> _Task prompt_: The entries below hold a line with "encriptados para que" and a line with "necesita tiempo para". Return those lines and all that lie between them, exactly and only.

> _Given information_:
============

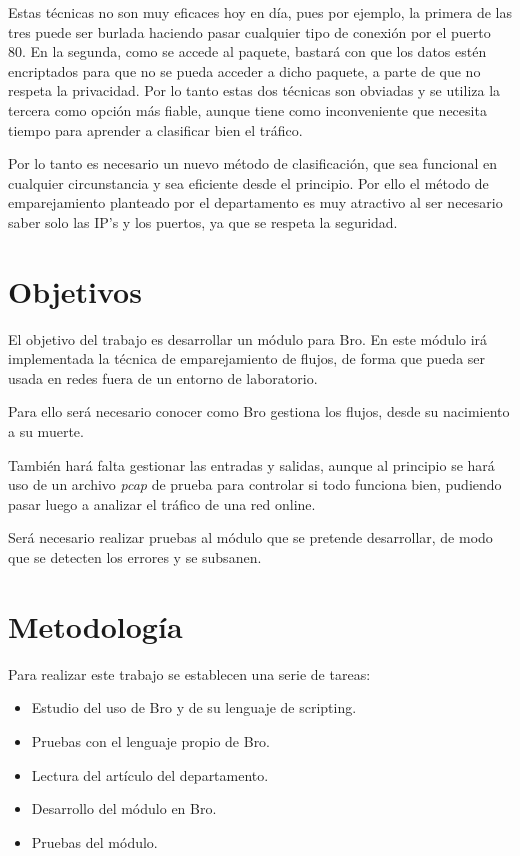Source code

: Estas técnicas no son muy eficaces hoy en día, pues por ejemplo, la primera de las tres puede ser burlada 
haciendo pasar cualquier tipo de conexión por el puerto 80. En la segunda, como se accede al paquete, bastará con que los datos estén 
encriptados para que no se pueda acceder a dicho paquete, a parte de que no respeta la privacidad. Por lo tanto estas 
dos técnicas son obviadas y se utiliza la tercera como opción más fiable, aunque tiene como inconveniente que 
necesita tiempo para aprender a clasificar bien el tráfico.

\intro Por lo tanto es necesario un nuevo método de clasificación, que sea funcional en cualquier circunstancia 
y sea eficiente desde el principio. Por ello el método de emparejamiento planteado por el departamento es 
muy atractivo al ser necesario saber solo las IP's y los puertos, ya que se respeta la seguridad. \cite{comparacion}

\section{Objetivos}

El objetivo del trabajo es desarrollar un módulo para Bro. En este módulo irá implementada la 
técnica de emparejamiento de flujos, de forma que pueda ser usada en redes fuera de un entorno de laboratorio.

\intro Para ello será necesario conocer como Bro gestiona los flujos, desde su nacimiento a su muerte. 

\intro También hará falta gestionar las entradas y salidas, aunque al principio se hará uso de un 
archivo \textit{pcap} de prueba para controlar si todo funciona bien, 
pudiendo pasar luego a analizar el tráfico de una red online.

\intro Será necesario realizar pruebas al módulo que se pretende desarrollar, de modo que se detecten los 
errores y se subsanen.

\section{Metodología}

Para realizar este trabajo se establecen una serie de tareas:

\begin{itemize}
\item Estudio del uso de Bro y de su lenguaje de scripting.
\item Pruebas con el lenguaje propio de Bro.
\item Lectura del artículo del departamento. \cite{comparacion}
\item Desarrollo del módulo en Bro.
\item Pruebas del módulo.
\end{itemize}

============

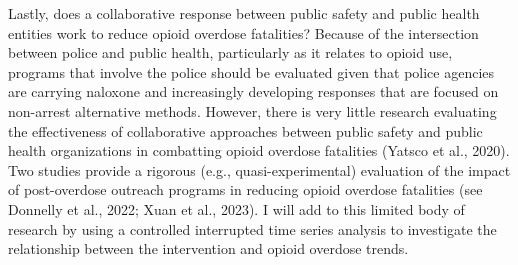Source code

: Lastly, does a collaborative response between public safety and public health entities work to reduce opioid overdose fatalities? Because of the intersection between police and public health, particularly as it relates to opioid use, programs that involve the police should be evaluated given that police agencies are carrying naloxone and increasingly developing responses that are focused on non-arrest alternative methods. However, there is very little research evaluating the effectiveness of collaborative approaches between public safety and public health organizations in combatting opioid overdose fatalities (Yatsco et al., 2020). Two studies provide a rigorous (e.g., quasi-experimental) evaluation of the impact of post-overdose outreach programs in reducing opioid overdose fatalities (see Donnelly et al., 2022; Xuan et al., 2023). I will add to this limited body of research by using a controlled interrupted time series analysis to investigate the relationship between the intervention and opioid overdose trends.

============

> _Answer for this exercise_:
encriptados para que no se pueda acceder a dicho paquete, a parte de que no respeta la privacidad. Por lo tanto estas 
dos técnicas son obviadas y se utiliza la tercera como opción más fiable, aunque tiene como inconveniente que 
necesita tiempo para aprender a clasificar bien el tráfico.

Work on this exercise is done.